Each entry should be duplicated exactly, with no line missing.
### Data for the task
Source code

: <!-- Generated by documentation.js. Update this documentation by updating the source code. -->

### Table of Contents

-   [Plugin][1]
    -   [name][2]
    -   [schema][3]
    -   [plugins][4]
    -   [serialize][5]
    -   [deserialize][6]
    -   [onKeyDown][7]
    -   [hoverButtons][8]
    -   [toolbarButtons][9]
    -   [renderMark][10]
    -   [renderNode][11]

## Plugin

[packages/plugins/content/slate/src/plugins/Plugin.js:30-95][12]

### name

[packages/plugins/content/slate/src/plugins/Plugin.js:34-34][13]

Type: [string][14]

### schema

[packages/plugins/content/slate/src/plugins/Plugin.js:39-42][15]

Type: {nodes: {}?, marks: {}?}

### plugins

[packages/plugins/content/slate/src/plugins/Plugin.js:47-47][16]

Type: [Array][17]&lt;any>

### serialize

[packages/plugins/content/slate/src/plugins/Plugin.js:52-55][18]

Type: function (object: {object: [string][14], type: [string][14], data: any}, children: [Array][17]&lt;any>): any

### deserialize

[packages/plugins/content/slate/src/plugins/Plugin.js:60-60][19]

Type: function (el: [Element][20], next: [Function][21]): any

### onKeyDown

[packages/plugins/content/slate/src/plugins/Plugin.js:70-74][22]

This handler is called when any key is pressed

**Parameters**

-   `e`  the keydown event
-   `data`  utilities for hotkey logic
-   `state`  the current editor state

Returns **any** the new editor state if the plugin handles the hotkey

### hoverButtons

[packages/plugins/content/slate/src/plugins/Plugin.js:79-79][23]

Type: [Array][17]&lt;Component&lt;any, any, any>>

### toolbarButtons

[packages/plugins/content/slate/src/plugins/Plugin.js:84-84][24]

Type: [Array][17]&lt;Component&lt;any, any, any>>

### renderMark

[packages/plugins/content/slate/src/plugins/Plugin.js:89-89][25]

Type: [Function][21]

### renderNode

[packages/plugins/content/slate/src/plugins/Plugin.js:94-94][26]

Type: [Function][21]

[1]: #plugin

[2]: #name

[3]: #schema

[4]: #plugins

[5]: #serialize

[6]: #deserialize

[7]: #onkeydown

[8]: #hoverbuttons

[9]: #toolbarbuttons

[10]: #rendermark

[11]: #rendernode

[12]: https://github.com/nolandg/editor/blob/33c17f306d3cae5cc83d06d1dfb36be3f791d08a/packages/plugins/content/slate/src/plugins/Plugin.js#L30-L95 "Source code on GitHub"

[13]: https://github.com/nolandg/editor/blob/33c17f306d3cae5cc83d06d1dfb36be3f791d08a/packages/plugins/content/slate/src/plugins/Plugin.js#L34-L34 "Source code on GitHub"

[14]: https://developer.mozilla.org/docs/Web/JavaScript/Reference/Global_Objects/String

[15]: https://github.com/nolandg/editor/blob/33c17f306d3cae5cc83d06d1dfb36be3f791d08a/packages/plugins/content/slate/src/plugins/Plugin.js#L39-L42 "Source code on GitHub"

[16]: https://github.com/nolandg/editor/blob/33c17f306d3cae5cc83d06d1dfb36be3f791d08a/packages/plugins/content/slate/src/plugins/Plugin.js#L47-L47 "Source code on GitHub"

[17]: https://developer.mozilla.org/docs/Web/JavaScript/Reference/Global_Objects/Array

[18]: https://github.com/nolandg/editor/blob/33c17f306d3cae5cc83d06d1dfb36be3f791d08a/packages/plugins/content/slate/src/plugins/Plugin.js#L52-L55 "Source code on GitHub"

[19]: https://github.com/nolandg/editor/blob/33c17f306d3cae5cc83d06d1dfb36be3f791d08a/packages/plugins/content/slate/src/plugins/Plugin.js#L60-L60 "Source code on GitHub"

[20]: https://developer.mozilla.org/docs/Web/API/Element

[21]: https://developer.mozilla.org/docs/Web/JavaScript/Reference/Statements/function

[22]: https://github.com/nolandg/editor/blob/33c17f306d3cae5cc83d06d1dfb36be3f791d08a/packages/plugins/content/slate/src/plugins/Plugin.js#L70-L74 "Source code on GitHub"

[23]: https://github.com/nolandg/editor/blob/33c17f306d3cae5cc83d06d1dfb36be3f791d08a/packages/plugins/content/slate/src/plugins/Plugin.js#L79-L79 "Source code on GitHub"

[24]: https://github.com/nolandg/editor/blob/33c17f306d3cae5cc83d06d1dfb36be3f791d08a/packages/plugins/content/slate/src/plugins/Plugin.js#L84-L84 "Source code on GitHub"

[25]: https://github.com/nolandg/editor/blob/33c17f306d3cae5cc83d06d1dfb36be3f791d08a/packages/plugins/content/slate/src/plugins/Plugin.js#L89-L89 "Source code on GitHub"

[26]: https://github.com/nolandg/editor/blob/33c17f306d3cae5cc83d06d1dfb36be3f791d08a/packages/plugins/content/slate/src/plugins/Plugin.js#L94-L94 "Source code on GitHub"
######
The answer >>
Source code

: <!-- Generated by documentation.js. Update this documentation by updating the source code. -->

### Table of Contents

-   [Plugin][1]
    -   [name][2]
    -   [schema][3]
    -   [plugins][4]
    -   [serialize][5]
    -   [deserialize][6]
    -   [onKeyDown][7]
    -   [hoverButtons][8]
    -   [toolbarButtons][9]
    -   [renderMark][10]
    -   [renderNode][11]

## Plugin

[packages/plugins/content/slate/src/plugins/Plugin.js:30-95][12]

### name

[packages/plugins/content/slate/src/plugins/Plugin.js:34-34][13]

Type: [string][14]

### schema

[packages/plugins/content/slate/src/plugins/Plugin.js:39-42][15]

Type: {nodes: {}?, marks: {}?}

### plugins

[packages/plugins/content/slate/src/plugins/Plugin.js:47-47][16]

Type: [Array][17]&lt;any>

### serialize

[packages/plugins/content/slate/src/plugins/Plugin.js:52-55][18]

Type: function (object: {object: [string][14], type: [string][14], data: any}, children: [Array][17]&lt;any>): any

### deserialize

[packages/plugins/content/slate/src/plugins/Plugin.js:60-60][19]

Type: function (el: [Element][20], next: [Function][21]): any

### onKeyDown

[packages/plugins/content/slate/src/plugins/Plugin.js:70-74][22]

This handler is called when any key is pressed

**Parameters**

-   `e`  the keydown event
-   `data`  utilities for hotkey logic
-   `state`  the current editor state

Returns **any** the new editor state if the plugin handles the hotkey

### hoverButtons

[packages/plugins/content/slate/src/plugins/Plugin.js:79-79][23]

Type: [Array][17]&lt;Component&lt;any, any, any>>

### toolbarButtons

[packages/plugins/content/slate/src/plugins/Plugin.js:84-84][24]

Type: [Array][17]&lt;Component&lt;any, any, any>>

### renderMark

[packages/plugins/content/slate/src/plugins/Plugin.js:89-89][25]

Type: [Function][21]

### renderNode

[packages/plugins/content/slate/src/plugins/Plugin.js:94-94][26]

Type: [Function][21]

[1]: #plugin

[2]: #name

[3]: #schema

[4]: #plugins

[5]: #serialize

[6]: #deserialize

[7]: #onkeydown

[8]: #hoverbuttons

[9]: #toolbarbuttons

[10]: #rendermark

[11]: #rendernode

[12]: https://github.com/nolandg/editor/blob/33c17f306d3cae5cc83d06d1dfb36be3f791d08a/packages/plugins/content/slate/src/plugins/Plugin.js#L30-L95 "Source code on GitHub"

[13]: https://github.com/nolandg/editor/blob/33c17f306d3cae5cc83d06d1dfb36be3f791d08a/packages/plugins/content/slate/src/plugins/Plugin.js#L34-L34 "Source code on GitHub"

[14]: https://developer.mozilla.org/docs/Web/JavaScript/Reference/Global_Objects/String

[15]: https://github.com/nolandg/editor/blob/33c17f306d3cae5cc83d06d1dfb36be3f791d08a/packages/plugins/content/slate/src/plugins/Plugin.js#L39-L42 "Source code on GitHub"

[16]: https://github.com/nolandg/editor/blob/33c17f306d3cae5cc83d06d1dfb36be3f791d08a/packages/plugins/content/slate/src/plugins/Plugin.js#L47-L47 "Source code on GitHub"

[17]: https://developer.mozilla.org/docs/Web/JavaScript/Reference/Global_Objects/Array

[18]: https://github.com/nolandg/editor/blob/33c17f306d3cae5cc83d06d1dfb36be3f791d08a/packages/plugins/content/slate/src/plugins/Plugin.js#L52-L55 "Source code on GitHub"

[19]: https://github.com/nolandg/editor/blob/33c17f306d3cae5cc83d06d1dfb36be3f791d08a/packages/plugins/content/slate/src/plugins/Plugin.js#L60-L60 "Source code on GitHub"

[20]: https://developer.mozilla.org/docs/Web/API/Element

[21]: https://developer.mozilla.org/docs/Web/JavaScript/Reference/Statements/function

[22]: https://github.com/nolandg/editor/blob/33c17f306d3cae5cc83d06d1dfb36be3f791d08a/packages/plugins/content/slate/src/plugins/Plugin.js#L70-L74 "Source code on GitHub"

[23]: https://github.com/nolandg/editor/blob/33c17f306d3cae5cc83d06d1dfb36be3f791d08a/packages/plugins/content/slate/src/plugins/Plugin.js#L79-L79 "Source code on GitHub"

[24]: https://github.com/nolandg/editor/blob/33c17f306d3cae5cc83d06d1dfb36be3f791d08a/packages/plugins/content/slate/src/plugins/Plugin.js#L84-L84 "Source code on GitHub"

[25]: https://github.com/nolandg/editor/blob/33c17f306d3cae5cc83d06d1dfb36be3f791d08a/packages/plugins/content/slate/src/plugins/Plugin.js#L89-L89 "Source code on GitHub"

[26]: https://github.com/nolandg/editor/blob/33c17f306d3cae5cc83d06d1dfb36be3f791d08a/packages/plugins/content/slate/src/plugins/Plugin.js#L94-L94 "Source code on GitHub"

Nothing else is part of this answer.